For those of you who may not have seen a homeless camp, allow the Spirited Reasoner to paint the following picture, albeit from a distance:
You’re driving along an interstate highway and are approaching an underpass at a major interchange. Gazing up to the top of the grassy berm, you see a row of hastily erected tents. Some have a collection of shopping carts parked on the grass nearby. Trails of litter cascade down the embankment from almost every tent.
You wonder where the occupants go when they need bathroom facilities.
At first there seems to be only five or six tents. But now, as you continue to look, the row continues. You count at least a dozen. Maybe twenty. And as you pass through the underpass and gaze up the hill on the other side you discover dozens more. Then you turn and look across the lanes to the hill on the other side of the highway, only to discover a similar scene over there.
Thankfully, as you continue to drive, there appear to be no more tents. Until, that is, you approach the next interchange, at which point another community of tents—much the same as the first one—meets your eye.
These scenes can be found in major cities across the United States; often, but not always, near major highways.
Who are these folks, our neighbors, who have apparently given up on what most of us would consider to be the normal requirements of daily living: a decent roof over our heads, indoor plumbing, a job, a place to cook our meals, at least one car or even a bike for transportation? What happened to these poor folks that caused them to reach a decision to live this way (if “this way” can indeed be called “living”)?
One simple answer is that recent rises in housing prices have been astronomical and the typical monthly rent for a single bedroom apartment exceeds $1,000 in many places.
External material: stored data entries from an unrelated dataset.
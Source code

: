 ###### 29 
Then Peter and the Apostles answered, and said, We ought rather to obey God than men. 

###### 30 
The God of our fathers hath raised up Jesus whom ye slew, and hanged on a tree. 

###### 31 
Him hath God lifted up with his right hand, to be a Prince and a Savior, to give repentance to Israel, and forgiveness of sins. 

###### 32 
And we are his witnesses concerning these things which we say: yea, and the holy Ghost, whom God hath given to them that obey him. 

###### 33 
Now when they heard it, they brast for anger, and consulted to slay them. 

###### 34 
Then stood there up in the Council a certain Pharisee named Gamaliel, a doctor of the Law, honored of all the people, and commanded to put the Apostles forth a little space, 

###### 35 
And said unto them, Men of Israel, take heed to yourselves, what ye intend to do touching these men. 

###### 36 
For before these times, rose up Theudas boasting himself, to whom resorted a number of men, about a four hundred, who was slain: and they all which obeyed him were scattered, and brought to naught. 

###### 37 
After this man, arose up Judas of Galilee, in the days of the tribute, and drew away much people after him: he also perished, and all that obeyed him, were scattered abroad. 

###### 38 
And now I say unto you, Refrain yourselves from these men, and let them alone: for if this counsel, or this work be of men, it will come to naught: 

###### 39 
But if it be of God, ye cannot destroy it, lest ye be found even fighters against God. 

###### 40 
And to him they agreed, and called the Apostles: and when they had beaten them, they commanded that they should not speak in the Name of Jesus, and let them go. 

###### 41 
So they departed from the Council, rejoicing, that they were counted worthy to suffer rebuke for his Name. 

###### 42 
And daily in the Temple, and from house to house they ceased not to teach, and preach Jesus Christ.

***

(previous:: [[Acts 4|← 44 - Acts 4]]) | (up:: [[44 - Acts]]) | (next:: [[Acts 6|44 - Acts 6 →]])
If my math is correct, a minimum wage job paying $15 per hour will net the employee only around $2,000 per month after taxes, leaving only $1,000 to cover a month’s worth of food, utilities, transportation (including a car payment) and oh—I almost forgot—medical care and insurance. That’s assuming these folks can find a landlord willing to rent them a place, given their fragile economic status. And oh—one more thing—the minimum wage is not even close to $15 per hour in most states across the nation.
What’s the solution?
As the Spirited Reasoner pondered that question, he was struck by the similarity of the plight of our homeless neighbors to that of refugees fleeing wars, natural disasters, and famines all over the world. Then he was struck by the realization that the United Nations High Commissioner for Refugees (UNHCR) is an agency with lots of experience in this very thing—experience we would all do well to consider. See https://www.unhcr.org/en-us/history-of-unhcr.html
Among other things, the UNHCR understands the nuts and bolts of providing coordinated assistance in the form of shelter, food, infrastructure, education, transportation, and advocacy. Since its founding in 1950, the UNHCR has helped millions of homeless refugees navigate a pathway to a happier, healthier, more secure standard of living.
One thing is certain: merely kicking these desperate people to another neighborhood will not solve the underlying problem. What they, and we, need is a national, and perhaps an international, response. Homelessness knows no state and national boundaries.
The blueprint used successfully by the UNHCR has been staring us in the face. Much of that blueprint has been developed over time with funding from the United States. Maybe it’s time we found a way to make use of that blueprint to help the refugees in our own country.